End of the Line For Ma Bell
Mother of All Telecom Losing Independence
Tuesday, February 1, 2005; Page E01
The $16 billion deal agreed upon yesterday that would bring AT&T Corp. into the fold of rival SBC Communications Inc. represents a final humbling for what was once the preeminent telecommunications company in the world.
But for some AT&T veterans, it's also a chance to put together two things that never should have been torn apart: Ma Bell will be reunited with one of the Baby Bells 21 years after a painful separation prompted by a Justice Department antitrust suit.
"From a customer standpoint, I never had anyone come up to me and say, 'This is the most wonderful thing that's ever happened.' They say, 'Why the hell did you do that?' " said William M. Ellinghaus, AT&T's president at the time the Bell system broke up.
Ellinghaus, who started as a line worker for the local Bell company in Baltimore in 1940, admitted satisfaction in the reunion. But the terms of the deal reveal just how far AT&T has fallen in the years since the breakup on Jan. 1, 1984.
At the time, the feeling was that AT&T would do well on its own in a lucrative long-distance business that had subsidized local service for decades.
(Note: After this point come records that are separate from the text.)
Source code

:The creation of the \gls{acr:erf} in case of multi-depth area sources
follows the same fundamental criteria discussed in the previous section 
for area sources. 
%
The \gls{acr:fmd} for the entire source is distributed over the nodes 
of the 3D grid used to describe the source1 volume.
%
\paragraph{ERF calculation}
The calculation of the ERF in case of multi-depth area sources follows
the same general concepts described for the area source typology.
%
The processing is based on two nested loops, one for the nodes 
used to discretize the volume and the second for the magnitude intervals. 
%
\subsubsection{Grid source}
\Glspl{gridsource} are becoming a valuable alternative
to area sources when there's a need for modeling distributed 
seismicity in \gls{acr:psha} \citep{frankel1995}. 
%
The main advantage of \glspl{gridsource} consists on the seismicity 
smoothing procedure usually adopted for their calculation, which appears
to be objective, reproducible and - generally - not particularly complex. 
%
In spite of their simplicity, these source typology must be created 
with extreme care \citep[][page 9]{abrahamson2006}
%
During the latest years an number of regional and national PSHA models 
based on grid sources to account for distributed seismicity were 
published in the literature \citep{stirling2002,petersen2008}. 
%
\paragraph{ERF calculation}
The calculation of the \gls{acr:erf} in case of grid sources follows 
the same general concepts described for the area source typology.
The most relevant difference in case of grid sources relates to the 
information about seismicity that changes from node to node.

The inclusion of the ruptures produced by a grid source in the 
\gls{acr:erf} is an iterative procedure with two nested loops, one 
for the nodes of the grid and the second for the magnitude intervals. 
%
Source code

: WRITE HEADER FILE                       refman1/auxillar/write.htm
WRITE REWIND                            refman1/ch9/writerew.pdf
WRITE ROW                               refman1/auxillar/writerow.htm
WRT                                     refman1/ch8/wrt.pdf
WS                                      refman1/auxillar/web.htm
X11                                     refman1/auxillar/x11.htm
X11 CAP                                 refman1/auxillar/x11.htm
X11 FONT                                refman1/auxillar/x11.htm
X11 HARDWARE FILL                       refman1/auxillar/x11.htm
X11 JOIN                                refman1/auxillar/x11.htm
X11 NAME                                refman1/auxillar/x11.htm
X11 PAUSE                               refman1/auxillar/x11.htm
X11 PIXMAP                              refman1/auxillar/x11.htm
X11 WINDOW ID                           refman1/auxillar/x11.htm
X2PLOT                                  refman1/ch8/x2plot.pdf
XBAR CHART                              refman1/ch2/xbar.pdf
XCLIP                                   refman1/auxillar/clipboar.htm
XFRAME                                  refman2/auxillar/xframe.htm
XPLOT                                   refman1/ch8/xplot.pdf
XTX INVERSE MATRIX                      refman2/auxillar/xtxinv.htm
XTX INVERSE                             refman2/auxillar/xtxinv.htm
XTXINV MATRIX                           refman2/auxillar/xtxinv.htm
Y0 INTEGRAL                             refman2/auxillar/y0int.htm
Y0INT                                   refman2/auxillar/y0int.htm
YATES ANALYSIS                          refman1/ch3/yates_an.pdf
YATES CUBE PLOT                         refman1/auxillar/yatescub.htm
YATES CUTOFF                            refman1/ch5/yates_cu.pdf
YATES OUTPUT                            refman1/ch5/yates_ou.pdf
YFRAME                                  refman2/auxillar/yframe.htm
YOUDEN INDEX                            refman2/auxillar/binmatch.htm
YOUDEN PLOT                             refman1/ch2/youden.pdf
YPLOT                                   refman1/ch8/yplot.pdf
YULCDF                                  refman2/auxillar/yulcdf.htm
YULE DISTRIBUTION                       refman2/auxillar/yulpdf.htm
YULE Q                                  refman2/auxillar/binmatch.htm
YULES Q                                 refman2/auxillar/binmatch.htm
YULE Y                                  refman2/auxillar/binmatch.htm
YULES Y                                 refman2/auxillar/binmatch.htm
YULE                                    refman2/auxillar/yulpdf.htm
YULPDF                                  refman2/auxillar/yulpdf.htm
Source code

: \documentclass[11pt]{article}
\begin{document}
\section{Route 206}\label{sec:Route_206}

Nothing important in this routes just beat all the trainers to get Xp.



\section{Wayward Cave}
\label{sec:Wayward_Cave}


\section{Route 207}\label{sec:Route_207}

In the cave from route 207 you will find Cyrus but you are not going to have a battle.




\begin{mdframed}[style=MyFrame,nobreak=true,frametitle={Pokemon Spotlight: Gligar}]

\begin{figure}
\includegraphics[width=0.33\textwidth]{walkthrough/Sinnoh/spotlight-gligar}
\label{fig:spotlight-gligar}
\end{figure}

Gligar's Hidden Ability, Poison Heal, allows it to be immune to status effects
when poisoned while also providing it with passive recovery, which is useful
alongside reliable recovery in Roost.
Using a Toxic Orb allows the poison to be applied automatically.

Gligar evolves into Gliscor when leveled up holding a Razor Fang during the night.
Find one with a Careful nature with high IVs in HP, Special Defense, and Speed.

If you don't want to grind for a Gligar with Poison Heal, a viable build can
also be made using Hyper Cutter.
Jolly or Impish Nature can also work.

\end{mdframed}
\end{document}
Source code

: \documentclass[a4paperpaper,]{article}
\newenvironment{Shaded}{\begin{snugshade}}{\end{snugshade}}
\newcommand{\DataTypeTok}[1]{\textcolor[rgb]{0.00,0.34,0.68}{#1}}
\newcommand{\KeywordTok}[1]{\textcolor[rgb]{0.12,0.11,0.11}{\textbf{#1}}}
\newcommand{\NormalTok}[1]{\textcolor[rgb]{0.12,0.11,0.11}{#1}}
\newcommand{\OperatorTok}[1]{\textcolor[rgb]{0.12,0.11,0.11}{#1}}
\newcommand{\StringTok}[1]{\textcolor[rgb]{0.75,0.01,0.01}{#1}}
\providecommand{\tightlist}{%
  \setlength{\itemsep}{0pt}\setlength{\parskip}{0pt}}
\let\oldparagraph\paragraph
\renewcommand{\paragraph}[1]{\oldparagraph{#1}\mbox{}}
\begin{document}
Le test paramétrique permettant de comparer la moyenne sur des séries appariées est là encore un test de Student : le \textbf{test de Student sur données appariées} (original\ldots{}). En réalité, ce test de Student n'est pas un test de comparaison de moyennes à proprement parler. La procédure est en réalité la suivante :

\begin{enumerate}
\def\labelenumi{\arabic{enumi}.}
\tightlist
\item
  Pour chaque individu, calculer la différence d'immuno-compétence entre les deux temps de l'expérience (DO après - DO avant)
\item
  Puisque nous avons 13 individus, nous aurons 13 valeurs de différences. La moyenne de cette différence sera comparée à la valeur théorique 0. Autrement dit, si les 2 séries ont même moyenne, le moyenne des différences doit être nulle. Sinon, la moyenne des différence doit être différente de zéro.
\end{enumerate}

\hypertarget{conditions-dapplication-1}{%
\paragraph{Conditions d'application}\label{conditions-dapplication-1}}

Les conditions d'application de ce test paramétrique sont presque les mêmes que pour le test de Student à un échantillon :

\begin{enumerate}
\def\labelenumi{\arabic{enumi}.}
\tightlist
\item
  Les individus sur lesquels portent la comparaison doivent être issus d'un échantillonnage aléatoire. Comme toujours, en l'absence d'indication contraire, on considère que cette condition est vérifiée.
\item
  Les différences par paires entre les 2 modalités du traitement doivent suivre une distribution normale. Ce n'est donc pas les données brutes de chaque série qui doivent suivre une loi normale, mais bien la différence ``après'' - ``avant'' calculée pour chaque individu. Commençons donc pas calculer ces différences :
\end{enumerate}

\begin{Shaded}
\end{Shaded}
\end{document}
The question was whether the seven regional operating companies -- known as the Baby Bells -- would be able to survive without their mother.
"The conventional wisdom was that AT&T had made a brilliant move by dumping the slow-moving utility part of its business and staying with the high-tech-oriented part," said Eli M. Noam, director of the Institute for Tele-Information at Columbia University. "People thought the future would be characterized by competition between two giants -- AT&T moving into computers and IBM moving into telecommunications. Both tried and both failed."
International Business Machines Corp. ultimately regained its footing, remaking itself into a business services company. AT&T, by contrast, flailed around as it sought to find a revenue stream to supplement long-distance, which quickly became a commodity subject to vicious price wars. Its ventures into cable and wireless both fell flat.
So dramatic was the change in fortunes that SBC, which itself is the sum of three Baby Bells, plans to swallow AT&T whole for only $16 billion. That's just a fraction of the $41 billion that Cingular Wireless LLC paid for AT&T's former wireless spinoff last year.
The proposed deal consists of a $15 billion stock exchange, plus the distribution of $1 billion in dividend payments to AT&T shareholders. The merger would take over a year to complete and would create a telecommunications juggernaut with more than $70 billion in annual revenue.